→ **WHAT YOU NEED TO DO**: Write out exactly the lines of the entries below from the one holding "a Kimber handgun 一把金伯手枪" to the one holding "cleaning a Kimber 清洁金伯手枪", inclusive, and leave out all other lines.
Start of RECORDS SUPPLIED
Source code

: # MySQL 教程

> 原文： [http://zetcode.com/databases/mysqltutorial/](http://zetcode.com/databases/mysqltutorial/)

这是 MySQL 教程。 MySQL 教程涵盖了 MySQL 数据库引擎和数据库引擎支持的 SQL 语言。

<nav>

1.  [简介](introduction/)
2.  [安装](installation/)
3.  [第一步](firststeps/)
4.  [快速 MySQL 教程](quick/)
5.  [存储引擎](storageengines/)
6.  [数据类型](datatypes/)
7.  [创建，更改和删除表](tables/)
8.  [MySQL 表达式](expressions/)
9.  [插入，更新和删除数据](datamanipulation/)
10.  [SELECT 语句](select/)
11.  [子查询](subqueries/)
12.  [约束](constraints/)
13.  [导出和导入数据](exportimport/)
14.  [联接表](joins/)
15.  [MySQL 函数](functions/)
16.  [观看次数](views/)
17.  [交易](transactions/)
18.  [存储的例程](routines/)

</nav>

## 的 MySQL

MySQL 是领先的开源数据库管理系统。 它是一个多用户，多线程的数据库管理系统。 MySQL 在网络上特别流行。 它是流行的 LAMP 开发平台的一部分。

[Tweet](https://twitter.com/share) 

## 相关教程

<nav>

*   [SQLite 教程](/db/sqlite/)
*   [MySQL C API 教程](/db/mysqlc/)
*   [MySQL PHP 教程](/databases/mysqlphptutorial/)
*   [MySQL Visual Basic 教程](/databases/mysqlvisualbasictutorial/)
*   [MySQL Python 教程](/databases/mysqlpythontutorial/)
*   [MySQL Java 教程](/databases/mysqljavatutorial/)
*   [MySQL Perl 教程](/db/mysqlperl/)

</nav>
End of RECORDS SUPPLIED
Start of RECORDS SUPPLIED
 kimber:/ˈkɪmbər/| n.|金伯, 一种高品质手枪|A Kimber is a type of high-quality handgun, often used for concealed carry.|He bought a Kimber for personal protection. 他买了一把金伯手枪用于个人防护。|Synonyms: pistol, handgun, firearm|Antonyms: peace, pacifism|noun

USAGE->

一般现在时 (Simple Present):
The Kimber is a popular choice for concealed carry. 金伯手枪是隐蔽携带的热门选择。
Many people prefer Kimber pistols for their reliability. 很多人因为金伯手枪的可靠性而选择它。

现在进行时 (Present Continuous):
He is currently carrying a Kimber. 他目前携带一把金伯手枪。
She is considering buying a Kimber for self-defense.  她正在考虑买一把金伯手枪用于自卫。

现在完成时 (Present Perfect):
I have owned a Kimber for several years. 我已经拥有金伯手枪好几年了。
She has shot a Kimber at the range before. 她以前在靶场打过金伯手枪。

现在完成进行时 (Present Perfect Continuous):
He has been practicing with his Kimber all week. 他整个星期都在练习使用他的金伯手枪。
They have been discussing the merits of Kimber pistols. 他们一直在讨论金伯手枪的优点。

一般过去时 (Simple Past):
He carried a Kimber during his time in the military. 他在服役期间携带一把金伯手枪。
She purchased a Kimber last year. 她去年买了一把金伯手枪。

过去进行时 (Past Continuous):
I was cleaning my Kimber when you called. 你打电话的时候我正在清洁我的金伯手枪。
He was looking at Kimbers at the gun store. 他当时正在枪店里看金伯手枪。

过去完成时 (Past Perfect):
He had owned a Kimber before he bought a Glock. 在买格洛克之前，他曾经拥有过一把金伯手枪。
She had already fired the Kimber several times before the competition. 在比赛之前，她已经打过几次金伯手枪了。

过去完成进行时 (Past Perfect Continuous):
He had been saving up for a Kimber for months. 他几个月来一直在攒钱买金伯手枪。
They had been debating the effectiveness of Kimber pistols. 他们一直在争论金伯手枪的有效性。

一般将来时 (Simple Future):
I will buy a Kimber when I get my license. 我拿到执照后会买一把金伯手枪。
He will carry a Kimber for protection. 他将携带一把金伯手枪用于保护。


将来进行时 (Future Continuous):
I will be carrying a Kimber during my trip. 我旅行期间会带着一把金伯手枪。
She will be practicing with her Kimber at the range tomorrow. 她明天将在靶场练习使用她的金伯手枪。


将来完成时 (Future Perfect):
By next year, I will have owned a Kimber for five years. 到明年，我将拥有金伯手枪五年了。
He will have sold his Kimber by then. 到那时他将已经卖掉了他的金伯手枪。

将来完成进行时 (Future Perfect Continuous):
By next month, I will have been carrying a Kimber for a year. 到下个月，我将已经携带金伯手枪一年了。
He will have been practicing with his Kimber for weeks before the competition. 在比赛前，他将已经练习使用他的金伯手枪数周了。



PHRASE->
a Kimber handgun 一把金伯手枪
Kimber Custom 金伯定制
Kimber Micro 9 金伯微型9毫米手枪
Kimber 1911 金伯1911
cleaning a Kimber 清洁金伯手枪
End of RECORDS SUPPLIED
Start of RECORDS SUPPLIED
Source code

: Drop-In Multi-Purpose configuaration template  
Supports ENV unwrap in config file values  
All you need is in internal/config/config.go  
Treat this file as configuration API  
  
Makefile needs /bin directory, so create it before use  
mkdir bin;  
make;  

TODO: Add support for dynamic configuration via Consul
End of RECORDS SUPPLIED
→ **SOLUTION**:
a Kimber handgun 一把金伯手枪
Kimber Custom 金伯定制
Kimber Micro 9 金伯微型9毫米手枪
Kimber 1911 金伯1911
cleaning a Kimber 清洁金伯手枪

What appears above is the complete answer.